Анастасия пронзительно, словно обожгла кислотой, посмотрела на Игната. Ему опять стало плохо. Потом он сорвал одеяло и стал целовать исступленно культю изувеченной ноги женщины. Он не успокоился, пока не заснул, стоя на коленях перед кроватью и обняв больную ногу возлюбленной, как самое драгоценное сокровище на свете. Насте показалась, что у нее опять нога отросла, стала нормальной. Ведь отсутствующее продолжение ноги в заботе человека, который ее теперь никогда не оставит до гробовой доски. Уверенность крепла и перешла в какое-то удивительное ощущения в котором переплелись счастье и страдание, любовь и ненависть, мука и наслаждение. И еще с ней была ее боль. Боль пальцев, которых давно уже нет, фантомная. Но это впрочем ему и не надо знать. "Все рассказала, теперь, словно груз с плеч свалился, мы квиты. Мы опять чисты".
Настя и заснула с этой мыслью, на душе наступило просветление. Сумерки, долго державшие ее, стали рассеиваться, на горизонте забрезжил рассвет надежды на что-то лучшее. А многое она не просит. Хоть немножко простого человеческого счастья.
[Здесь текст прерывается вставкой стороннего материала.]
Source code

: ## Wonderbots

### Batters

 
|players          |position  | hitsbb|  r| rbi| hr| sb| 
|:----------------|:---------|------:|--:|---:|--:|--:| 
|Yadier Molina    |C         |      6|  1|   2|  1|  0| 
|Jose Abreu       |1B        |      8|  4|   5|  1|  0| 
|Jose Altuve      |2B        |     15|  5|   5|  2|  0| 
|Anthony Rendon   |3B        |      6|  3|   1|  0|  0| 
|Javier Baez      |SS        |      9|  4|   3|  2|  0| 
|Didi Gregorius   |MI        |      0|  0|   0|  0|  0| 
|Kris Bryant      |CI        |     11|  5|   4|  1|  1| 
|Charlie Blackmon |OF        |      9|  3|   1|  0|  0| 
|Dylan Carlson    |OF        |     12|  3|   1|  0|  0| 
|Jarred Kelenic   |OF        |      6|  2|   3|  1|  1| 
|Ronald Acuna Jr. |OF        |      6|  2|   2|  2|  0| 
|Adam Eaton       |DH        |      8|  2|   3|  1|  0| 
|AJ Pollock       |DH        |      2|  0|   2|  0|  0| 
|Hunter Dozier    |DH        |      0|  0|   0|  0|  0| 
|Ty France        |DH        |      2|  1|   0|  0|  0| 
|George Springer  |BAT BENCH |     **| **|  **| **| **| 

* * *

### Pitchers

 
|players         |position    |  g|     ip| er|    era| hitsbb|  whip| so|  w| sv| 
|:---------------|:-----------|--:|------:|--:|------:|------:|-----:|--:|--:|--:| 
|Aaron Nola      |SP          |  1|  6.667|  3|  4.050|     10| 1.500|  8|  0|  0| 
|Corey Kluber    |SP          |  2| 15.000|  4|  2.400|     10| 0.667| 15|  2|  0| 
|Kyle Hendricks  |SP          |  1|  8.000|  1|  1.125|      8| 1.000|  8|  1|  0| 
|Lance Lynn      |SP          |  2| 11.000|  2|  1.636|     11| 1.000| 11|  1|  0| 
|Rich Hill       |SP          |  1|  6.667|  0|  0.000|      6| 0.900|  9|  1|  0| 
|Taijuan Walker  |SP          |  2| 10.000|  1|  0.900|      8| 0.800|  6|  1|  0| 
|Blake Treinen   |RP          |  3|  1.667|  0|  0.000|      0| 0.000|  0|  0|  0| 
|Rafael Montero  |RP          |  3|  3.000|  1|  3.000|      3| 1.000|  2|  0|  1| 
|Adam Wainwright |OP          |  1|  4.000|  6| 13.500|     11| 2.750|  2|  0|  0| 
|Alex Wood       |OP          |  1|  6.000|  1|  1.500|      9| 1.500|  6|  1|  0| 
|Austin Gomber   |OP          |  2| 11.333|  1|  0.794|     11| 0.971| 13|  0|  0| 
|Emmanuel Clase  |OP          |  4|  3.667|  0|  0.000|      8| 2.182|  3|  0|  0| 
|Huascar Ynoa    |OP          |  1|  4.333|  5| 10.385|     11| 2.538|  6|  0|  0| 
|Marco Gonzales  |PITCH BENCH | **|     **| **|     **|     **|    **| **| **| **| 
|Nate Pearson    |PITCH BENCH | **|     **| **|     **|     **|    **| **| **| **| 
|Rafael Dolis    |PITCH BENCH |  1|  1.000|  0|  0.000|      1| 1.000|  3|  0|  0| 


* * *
В жизни каждого человека бывают моменты, когда кажется, что уже невозможно вдохнуть от душевной боли раздирающей пополам. А потом приходит тишина. Человек, измученный стрессом, расслабляется, словно опускается в какой-то сосуд с успокоительной жидкостью. Сердце начинает стучать ровно, пытаясь внушить своим спокойным ритмом уверенность страдальцу и это у него часто получается. Оно ведь у нас великий актер.
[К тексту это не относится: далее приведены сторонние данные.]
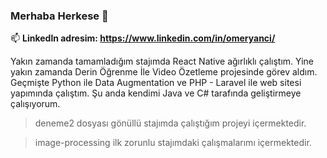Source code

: ### Merhaba Herkese 👋
📫 **Linkedln adresim: https://www.linkedin.com/in/omeryanci/**

Yakın zamanda tamamladığım stajımda React Native ağırlıklı çalıştım. Yine yakın zamanda Derin Öğrenme İle Video Özetleme projesinde görev aldım. Geçmişte Python ile Data Augmentation ve PHP - Laravel ile web sitesi yapımında çalıştım. Şu anda kendimi Java ve C# tarafında geliştirmeye çalışıyorum.

> deneme2 dosyası gönüllü stajımda çalıştığım projeyi içermektedir.

> image-processing ilk zorunlu stajımdaki çalışmalarımı içermektedir.
<!--
**yancomer/yancomer** is a ✨ _special_ ✨ repository because its `README.md` (this file) appears on your GitHub profile.

-->
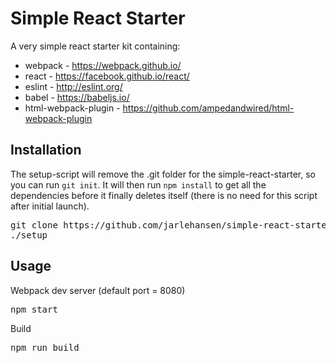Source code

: # Simple React Starter

A very simple react starter kit containing:
* webpack - https://webpack.github.io/
* react - https://facebook.github.io/react/
* eslint - http://eslint.org/
* babel - https://babeljs.io/
* html-webpack-plugin - https://github.com/ampedandwired/html-webpack-plugin

## Installation
The setup-script will remove the .git folder for the simple-react-starter, so you can run `git init`.
It will then run `npm install` to get all the dependencies before it finally deletes itself (there is no need for this script after initial launch).
<pre>
git clone https://github.com/jarlehansen/simple-react-starter.git <i>project-name</i>
./setup
</pre>

## Usage
Webpack dev server (default port = 8080)
<pre>
npm start
</pre>

Build
<pre>
npm run build
</pre>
Игнат вскоре очнулся из небытия, он поднялся с затекших колен, аккуратно накрыл одеялом любимую и решил признаться в том, что разрывало его душу, или сейчас или никогда, она должна знать! Он долго смотрел на тихо дышащую во cне женщину, которой принес в жизни столько страданий, наконец, решился.
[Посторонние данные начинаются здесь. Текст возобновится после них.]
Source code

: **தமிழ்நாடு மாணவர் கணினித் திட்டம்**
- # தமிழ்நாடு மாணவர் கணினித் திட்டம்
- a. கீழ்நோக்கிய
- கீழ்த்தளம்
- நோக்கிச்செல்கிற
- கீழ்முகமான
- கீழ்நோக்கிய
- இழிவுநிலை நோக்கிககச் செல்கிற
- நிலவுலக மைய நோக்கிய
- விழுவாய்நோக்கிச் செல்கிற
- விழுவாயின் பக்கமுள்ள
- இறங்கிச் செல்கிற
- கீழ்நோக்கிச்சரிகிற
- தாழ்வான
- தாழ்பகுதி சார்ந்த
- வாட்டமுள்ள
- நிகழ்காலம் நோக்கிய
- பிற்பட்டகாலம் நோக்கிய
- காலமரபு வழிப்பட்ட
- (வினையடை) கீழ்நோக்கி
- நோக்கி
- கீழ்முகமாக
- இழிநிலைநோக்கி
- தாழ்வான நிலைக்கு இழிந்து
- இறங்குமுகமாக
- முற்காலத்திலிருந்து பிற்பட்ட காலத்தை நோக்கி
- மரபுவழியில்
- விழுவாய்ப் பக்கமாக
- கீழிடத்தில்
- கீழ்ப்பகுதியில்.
— Пусть она спит, пусть сквозь дрему воспринимает мои слова. Наяву я ей не за чтобы бы не признался, может быть когда-нибудь, но не сейчас… Настя, — голос Игната дрогнул, я ведь не Игнат, я — Максим. — Максим ведь не погиб тогда. Он выжил, сделал пластическую операцию. Я думал, что если Он умрет, умрет и его любовь к тебе. Но я не смог, не смог отказаться. Тогда, в склепе, это был я, воспользовался тобой, твое тело, каким желанным оно всегда было! Я тогда твердо решил не возвращаться. Но приполз к тебе, как побитая собака. Я ненавидел себя за обман, ненавидел за то горе, что причинил, но открыться не мог. Тогда на кону стояли наши жизни, впрочем, нам всегда грозила опасность. А ты смогла полюбить меня снова! Уже, как Игната. Я не верил этому счастью. Не верил до конца и одновременно умирал от ревности, как легко ты забыла Максима, не плакала, не убивалась! Это сводило с ума! Потом Сильвия, Берт, то кем ты стала! Ты падала с того пьедестала, на который я сам тебя и возвел. Теперь только я вижу, что ты не переставала любить, не переставала хранить память обо мне. Ведь в Игнате, ты видела черты покойного Максима, даже не представляя, кто я есть на самом деле. Прости меня, если сможешь! — тихо заплакал Игнат-Максим. Внезапно, тело Насти изогнулось. Она стала дико кашлять, содрогаясь от спазмов, сдавивших грудную клетку. — Макси — им, — прохрипела она, хватая воздух руками.
— Я здесь, любимая! — Игнат — Максим прижал продолжавшее содрогаться тело Насти к себе, — Я здесь! И уж поверь, никуда не уйду! Прости меня, пусть ты возненавидишь меня за мое преступление, но я все равно буду любить тебя до конца своих дней.
Я буду на коленях вымаливать прощение. Знаешь, такое счастье, что ты жива!